Şimdiye kadar onu sadece birkaç kez ziyaret edebildim. Bu yüzden kendimi kötü hissediyorum.
Ama söylediklerine göre, Teddy ben yanında olmayınca huzursuz oluyormuş. Anne buna karşı çıkıyor ama...
Kapıdan gelen bir 'BANG!' sesi uyuşuk sabahımı bitiren şey olmuştu.
Homurdanarak kirli peçeteler ile kaplanmış olan örtüyü üstümden attım. Ve tabii yine benlik yaparak, ayağımı koltuğun yanındaki sehpaya çarptım.
"Ginevra Weasley!" Kızgın ses tam adımı söyleyince gözlerimi devirmeden duramadım. "Hemen şu lanet kapıyı açmazsan zorla girip seni lanetlerim! HEMEN!" Hala kapıya vuruyordu.
'Knock Knock Knock' sesleri beynimi patlatmaya başladığında pes ettim.
"GINNY! AÇ ŞU LANET OLASI KAPIYI!"
Sabah kafasında olduğum için kimin konuştuğunu yeni anlamıştım. Tabii ki sabah saat sekizde böyle bir şey yapacak tek kişi oydu. Ama 'lanet' kelimesini kötü bir niyetle kullanacak en son kişi de oydu.
Hızlıca kapıyı açtım. Hermione görünüşüme bakarak inledi.
"Ne istiyorsun?" diye sordum yılgınca.
İçeri girip bana dik dik bakınca da ben inledim. Kollarını göğsünde birleştirdi.
"Ne istiyorsun?" İğneleyici bir tavırla tekrar ettim.
"Ne istediğimi söyleyeyim! Uyanmanı istiyorum!" Bana bir yastık fırlattı. "Bu boktan kurtulmanı istiyorum!" Boş bira şişesini odanın karşısına fırlattı.

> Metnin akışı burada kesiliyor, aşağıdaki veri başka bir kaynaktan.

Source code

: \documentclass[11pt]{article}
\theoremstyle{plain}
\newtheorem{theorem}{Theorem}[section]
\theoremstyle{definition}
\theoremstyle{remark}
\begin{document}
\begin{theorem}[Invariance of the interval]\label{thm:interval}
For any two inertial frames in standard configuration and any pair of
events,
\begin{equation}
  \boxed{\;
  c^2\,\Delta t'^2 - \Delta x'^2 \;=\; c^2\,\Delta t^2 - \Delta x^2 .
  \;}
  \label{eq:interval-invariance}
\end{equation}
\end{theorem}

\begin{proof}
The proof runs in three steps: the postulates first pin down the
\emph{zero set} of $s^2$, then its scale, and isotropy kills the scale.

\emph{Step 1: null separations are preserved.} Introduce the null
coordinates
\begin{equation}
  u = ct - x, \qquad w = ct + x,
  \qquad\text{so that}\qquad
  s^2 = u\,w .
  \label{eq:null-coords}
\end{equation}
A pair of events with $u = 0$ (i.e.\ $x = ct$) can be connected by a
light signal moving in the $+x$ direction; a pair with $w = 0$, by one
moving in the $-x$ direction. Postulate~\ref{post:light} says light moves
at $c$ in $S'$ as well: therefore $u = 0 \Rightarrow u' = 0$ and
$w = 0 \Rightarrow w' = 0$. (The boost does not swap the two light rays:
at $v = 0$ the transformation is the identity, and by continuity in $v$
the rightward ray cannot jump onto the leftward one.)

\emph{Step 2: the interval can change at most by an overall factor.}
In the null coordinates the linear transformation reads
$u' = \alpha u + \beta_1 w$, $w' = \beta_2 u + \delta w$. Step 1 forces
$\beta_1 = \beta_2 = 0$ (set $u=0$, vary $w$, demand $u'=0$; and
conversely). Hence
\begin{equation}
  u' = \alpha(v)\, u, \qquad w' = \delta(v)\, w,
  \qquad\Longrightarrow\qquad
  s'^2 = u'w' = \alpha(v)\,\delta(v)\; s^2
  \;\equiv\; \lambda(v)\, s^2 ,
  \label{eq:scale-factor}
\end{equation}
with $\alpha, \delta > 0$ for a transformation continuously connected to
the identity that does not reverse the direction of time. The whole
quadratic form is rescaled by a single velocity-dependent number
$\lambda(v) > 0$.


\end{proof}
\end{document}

Gözlerimi şaşkınlıkla kocaman açtım. Hermione asla küfür etmezdi. Asla böyle konuşmazdı. Asla birşeyler fırlatmaz yada kontrolünü kaybetmezdi.

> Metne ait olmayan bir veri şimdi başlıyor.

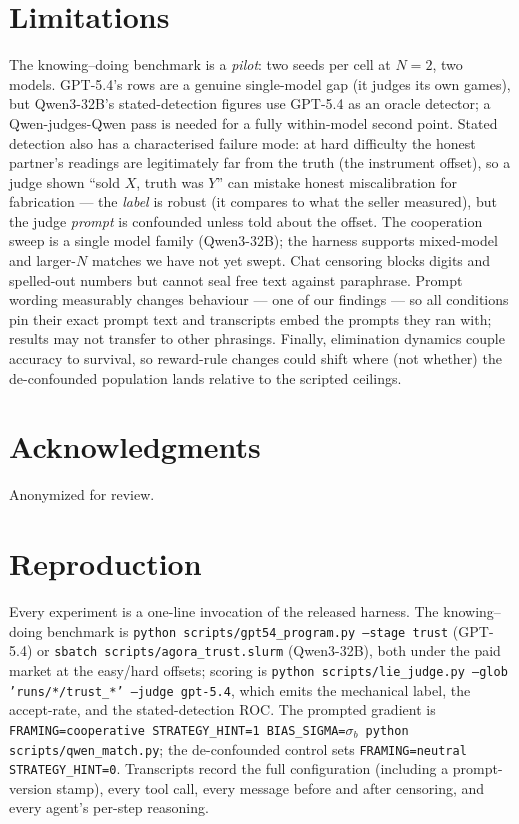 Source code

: \documentclass[11pt]{article}
\begin{document}
\section{Limitations}

The knowing--doing benchmark is a \emph{pilot}: two seeds per cell at $N{=}2$,
two models. GPT-5.4's rows are a genuine single-model gap (it judges its own
games), but Qwen3-32B's stated-detection figures use GPT-5.4 as an oracle
detector; a Qwen-judges-Qwen pass is needed for a fully within-model second
point. Stated detection also has a characterised failure mode: at hard
difficulty the honest partner's readings are legitimately far from the truth
(the instrument offset), so a judge shown ``sold $X$, truth was $Y$'' can
mistake honest miscalibration for fabrication --- the \emph{label} is robust
(it compares to what the seller measured), but the judge \emph{prompt} is
confounded unless told about the offset. The cooperation sweep is a single
model family (Qwen3-32B); the harness supports mixed-model and larger-$N$
matches we have not yet swept. Chat censoring blocks digits and spelled-out
numbers but cannot seal free text against paraphrase. Prompt wording measurably
changes behaviour --- one of our findings --- so all conditions pin their exact
prompt text and transcripts embed the prompts they ran with; results may not
transfer to other phrasings. Finally, elimination dynamics couple accuracy to
survival, so reward-rule changes could shift where (not whether) the
de-confounded population lands relative to the scripted ceilings.

\section*{Acknowledgments}

Anonymized for review.



\appendix

\section{Reproduction}
\label{sec:appendix}

Every experiment is a one-line invocation of the released harness. The
knowing--doing benchmark is \texttt{python scripts/gpt54\_program.py
--stage trust} (GPT-5.4) or \texttt{sbatch scripts/agora\_trust.slurm}
(Qwen3-32B), both under the paid market at the easy/hard offsets; scoring is
\texttt{python scripts/lie\_judge.py --glob 'runs/*/trust\_*' --judge gpt-5.4},
which emits the mechanical label, the accept-rate, and the stated-detection
ROC. The prompted gradient is \texttt{FRAMING=cooperative STRATEGY\_HINT=1
BIAS\_SIGMA=$\sigma_b$ python scripts/qwen\_match.py}; the de-confounded
control sets \texttt{FRAMING=neutral STRATEGY\_HINT=0}. Transcripts record the
full configuration (including a prompt-version stamp), every tool call, every
message before and after censoring, and every agent's per-step reasoning.
\end{document}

Kendimi koltuğa fırlattım.
"Ah! Hayır yapmadın!" diye tersledi, beni ayağa kaldırmaya çalışarak. "Banyo yapmanı, giyinmeni ve birazcık da olsa düzgün görünmeni istiyorum!"
Yine sızlandım. "Neden?"
Bana gözlerini devirdi. "Çünkü St. Mungo'ya gitmemiz gerekiyor!"
Ona soru sorarmışcasına baktım. Derin bir iç çekti. Nihayet sakinleşmişti.
"Andromeda seninle konuşmak istiyor..."
- - -
"O nasıl?" diye sordum. 17 numaralı odaya doğru gidiyorduk.
Solgun, yaşlı yüzüyle bana baktı. "Daha iyi olmuştu."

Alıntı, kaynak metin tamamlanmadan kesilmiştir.